- _Problem statement_:
Retype the listing exactly, so that the copy matches it line for line.

- _Data records_:
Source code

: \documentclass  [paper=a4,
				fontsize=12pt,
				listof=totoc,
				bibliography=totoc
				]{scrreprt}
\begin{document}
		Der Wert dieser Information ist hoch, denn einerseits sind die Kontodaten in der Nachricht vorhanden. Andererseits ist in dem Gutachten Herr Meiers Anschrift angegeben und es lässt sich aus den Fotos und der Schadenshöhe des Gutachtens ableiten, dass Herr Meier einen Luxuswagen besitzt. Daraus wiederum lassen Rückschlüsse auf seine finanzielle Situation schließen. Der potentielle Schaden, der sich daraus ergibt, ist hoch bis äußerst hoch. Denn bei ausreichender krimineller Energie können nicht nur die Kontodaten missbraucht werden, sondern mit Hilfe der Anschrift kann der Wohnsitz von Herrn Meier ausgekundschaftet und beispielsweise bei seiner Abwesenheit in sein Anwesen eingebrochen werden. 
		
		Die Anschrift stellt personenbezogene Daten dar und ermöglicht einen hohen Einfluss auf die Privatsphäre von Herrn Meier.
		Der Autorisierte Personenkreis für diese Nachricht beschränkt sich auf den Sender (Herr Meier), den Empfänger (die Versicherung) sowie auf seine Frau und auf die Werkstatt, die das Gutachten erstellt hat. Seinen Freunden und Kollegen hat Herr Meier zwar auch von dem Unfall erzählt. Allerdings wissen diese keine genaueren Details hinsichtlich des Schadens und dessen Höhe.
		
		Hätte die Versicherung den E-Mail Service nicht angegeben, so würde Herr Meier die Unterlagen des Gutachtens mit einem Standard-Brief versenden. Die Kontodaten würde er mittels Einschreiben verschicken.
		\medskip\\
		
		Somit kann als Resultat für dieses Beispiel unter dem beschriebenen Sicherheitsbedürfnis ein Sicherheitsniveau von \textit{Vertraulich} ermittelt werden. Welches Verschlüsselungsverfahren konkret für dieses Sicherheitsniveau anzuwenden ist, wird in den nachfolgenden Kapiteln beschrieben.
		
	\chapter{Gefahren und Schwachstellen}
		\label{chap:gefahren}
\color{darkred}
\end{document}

- _Response to the exercise_:
Source code

: \documentclass  [paper=a4,
				fontsize=12pt,
				listof=totoc,
				bibliography=totoc
				]{scrreprt}
\begin{document}
		Der Wert dieser Information ist hoch, denn einerseits sind die Kontodaten in der Nachricht vorhanden. Andererseits ist in dem Gutachten Herr Meiers Anschrift angegeben und es lässt sich aus den Fotos und der Schadenshöhe des Gutachtens ableiten, dass Herr Meier einen Luxuswagen besitzt. Daraus wiederum lassen Rückschlüsse auf seine finanzielle Situation schließen. Der potentielle Schaden, der sich daraus ergibt, ist hoch bis äußerst hoch. Denn bei ausreichender krimineller Energie können nicht nur die Kontodaten missbraucht werden, sondern mit Hilfe der Anschrift kann der Wohnsitz von Herrn Meier ausgekundschaftet und beispielsweise bei seiner Abwesenheit in sein Anwesen eingebrochen werden. 
		
		Die Anschrift stellt personenbezogene Daten dar und ermöglicht einen hohen Einfluss auf die Privatsphäre von Herrn Meier.
		Der Autorisierte Personenkreis für diese Nachricht beschränkt sich auf den Sender (Herr Meier), den Empfänger (die Versicherung) sowie auf seine Frau und auf die Werkstatt, die das Gutachten erstellt hat. Seinen Freunden und Kollegen hat Herr Meier zwar auch von dem Unfall erzählt. Allerdings wissen diese keine genaueren Details hinsichtlich des Schadens und dessen Höhe.
		
		Hätte die Versicherung den E-Mail Service nicht angegeben, so würde Herr Meier die Unterlagen des Gutachtens mit einem Standard-Brief versenden. Die Kontodaten würde er mittels Einschreiben verschicken.
		\medskip\\
		
		Somit kann als Resultat für dieses Beispiel unter dem beschriebenen Sicherheitsbedürfnis ein Sicherheitsniveau von \textit{Vertraulich} ermittelt werden. Welches Verschlüsselungsverfahren konkret für dieses Sicherheitsniveau anzuwenden ist, wird in den nachfolgenden Kapiteln beschrieben.
		
	\chapter{Gefahren und Schwachstellen}
		\label{chap:gefahren}
\color{darkred}
\end{document}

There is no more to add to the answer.